*What the task asks:* Filter the records for "lice" and keep each line that has it.

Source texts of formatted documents
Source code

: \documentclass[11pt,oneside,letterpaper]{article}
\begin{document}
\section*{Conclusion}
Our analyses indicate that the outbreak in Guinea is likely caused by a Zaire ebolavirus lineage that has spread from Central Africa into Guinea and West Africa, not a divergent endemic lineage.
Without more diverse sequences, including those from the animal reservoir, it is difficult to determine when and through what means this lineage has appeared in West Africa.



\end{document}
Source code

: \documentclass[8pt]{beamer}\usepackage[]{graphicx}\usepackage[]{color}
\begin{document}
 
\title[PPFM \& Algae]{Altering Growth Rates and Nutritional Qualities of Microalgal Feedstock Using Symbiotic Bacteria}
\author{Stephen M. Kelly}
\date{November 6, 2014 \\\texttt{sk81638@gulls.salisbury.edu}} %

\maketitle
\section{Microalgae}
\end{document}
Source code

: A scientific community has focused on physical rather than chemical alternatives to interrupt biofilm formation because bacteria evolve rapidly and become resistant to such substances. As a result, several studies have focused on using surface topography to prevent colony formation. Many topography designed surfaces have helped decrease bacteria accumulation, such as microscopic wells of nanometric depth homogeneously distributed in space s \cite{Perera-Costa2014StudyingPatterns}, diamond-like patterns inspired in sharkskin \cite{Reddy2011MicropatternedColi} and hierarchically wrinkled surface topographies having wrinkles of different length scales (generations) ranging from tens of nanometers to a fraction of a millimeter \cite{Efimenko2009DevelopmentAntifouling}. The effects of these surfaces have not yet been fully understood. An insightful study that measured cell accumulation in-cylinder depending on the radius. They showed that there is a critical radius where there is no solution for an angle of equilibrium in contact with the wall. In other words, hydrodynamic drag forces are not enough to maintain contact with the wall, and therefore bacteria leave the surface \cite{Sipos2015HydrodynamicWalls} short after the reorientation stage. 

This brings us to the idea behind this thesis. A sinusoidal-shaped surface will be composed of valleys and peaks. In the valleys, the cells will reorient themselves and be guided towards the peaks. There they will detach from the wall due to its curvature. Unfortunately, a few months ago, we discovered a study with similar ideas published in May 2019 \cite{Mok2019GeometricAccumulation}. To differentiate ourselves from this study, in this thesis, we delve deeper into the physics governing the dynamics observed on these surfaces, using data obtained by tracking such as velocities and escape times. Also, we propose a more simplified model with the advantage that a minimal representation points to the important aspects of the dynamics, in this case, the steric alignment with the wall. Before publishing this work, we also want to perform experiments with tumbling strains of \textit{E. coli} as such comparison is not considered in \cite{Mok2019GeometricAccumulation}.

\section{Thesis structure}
---
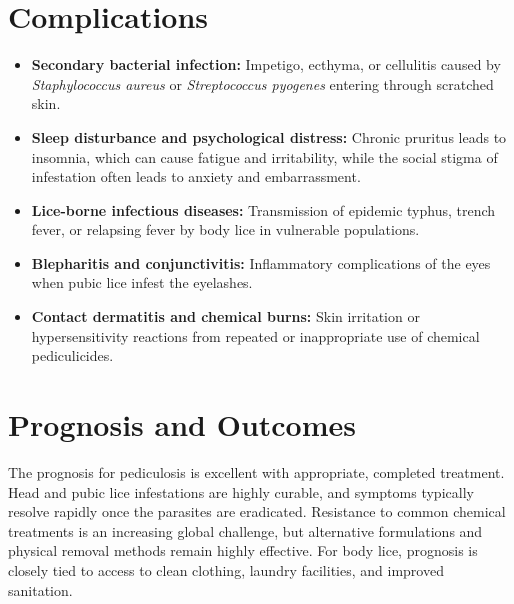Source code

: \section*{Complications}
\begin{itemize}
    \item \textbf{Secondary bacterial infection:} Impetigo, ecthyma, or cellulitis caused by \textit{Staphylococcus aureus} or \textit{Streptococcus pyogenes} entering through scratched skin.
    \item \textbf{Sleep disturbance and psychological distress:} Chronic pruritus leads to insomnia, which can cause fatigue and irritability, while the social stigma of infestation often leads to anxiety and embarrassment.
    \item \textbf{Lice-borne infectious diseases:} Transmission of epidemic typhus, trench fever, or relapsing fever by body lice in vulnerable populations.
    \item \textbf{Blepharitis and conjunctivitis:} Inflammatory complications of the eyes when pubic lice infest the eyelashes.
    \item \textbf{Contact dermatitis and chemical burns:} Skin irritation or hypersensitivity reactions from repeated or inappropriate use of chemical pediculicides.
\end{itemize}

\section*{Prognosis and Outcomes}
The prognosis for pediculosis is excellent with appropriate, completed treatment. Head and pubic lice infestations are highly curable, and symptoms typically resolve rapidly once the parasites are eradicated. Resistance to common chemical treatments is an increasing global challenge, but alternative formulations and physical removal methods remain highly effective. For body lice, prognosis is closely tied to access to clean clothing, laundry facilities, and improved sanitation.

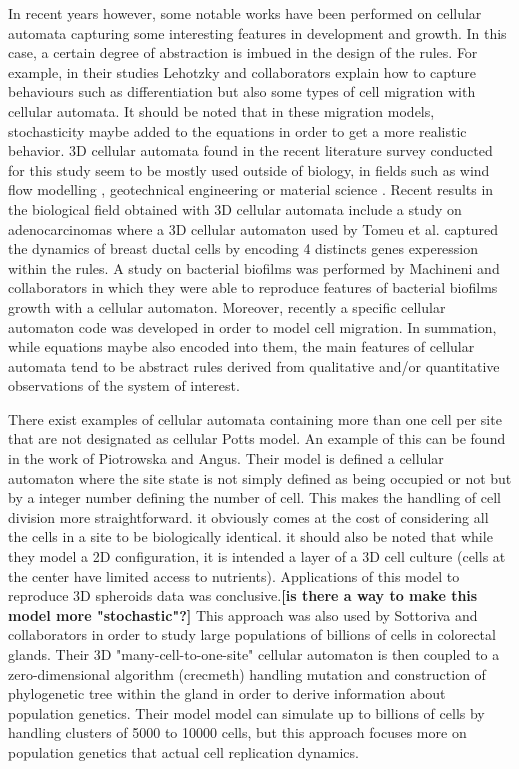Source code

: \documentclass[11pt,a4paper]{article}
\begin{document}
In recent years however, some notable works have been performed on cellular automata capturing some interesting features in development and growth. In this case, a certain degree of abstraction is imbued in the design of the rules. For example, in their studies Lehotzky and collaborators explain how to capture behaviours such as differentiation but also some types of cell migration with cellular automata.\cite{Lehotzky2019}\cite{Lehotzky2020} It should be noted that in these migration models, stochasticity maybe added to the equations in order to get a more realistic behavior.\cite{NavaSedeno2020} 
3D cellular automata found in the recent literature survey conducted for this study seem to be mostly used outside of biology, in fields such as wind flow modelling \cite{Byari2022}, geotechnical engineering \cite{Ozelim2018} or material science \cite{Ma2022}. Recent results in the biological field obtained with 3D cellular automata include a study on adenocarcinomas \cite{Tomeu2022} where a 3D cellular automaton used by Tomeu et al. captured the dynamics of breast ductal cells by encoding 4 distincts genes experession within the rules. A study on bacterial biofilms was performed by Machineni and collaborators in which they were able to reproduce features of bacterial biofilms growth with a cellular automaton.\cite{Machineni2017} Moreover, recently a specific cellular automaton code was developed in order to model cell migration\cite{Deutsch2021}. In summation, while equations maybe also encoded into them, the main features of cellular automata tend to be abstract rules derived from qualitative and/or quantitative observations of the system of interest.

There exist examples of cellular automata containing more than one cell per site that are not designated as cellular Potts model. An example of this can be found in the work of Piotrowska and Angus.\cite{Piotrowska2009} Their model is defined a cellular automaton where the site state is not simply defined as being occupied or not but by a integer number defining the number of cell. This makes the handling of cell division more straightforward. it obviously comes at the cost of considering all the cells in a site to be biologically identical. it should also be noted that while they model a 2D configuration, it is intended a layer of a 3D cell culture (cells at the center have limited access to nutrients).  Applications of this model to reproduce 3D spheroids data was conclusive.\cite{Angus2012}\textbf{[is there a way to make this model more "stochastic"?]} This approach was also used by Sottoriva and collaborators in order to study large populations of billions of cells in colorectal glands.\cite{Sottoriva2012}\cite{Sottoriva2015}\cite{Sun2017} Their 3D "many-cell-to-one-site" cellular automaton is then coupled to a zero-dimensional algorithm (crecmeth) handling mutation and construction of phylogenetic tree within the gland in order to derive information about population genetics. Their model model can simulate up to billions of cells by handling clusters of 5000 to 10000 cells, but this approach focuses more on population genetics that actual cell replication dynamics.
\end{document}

*Solution:*
    \item \textbf{Lice-borne infectious diseases:} Transmission of epidemic typhus, trench fever, or relapsing fever by body lice in vulnerable populations.
    \item \textbf{Blepharitis and conjunctivitis:} Inflammatory complications of the eyes when pubic lice infest the eyelashes.
The prognosis for pediculosis is excellent with appropriate, completed treatment. Head and pubic lice infestations are highly curable, and symptoms typically resolve rapidly once the parasites are eradicated. Resistance to common chemical treatments is an increasing global challenge, but alternative formulations and physical removal methods remain highly effective. For body lice, prognosis is closely tied to access to clean clothing, laundry facilities, and improved sanitation.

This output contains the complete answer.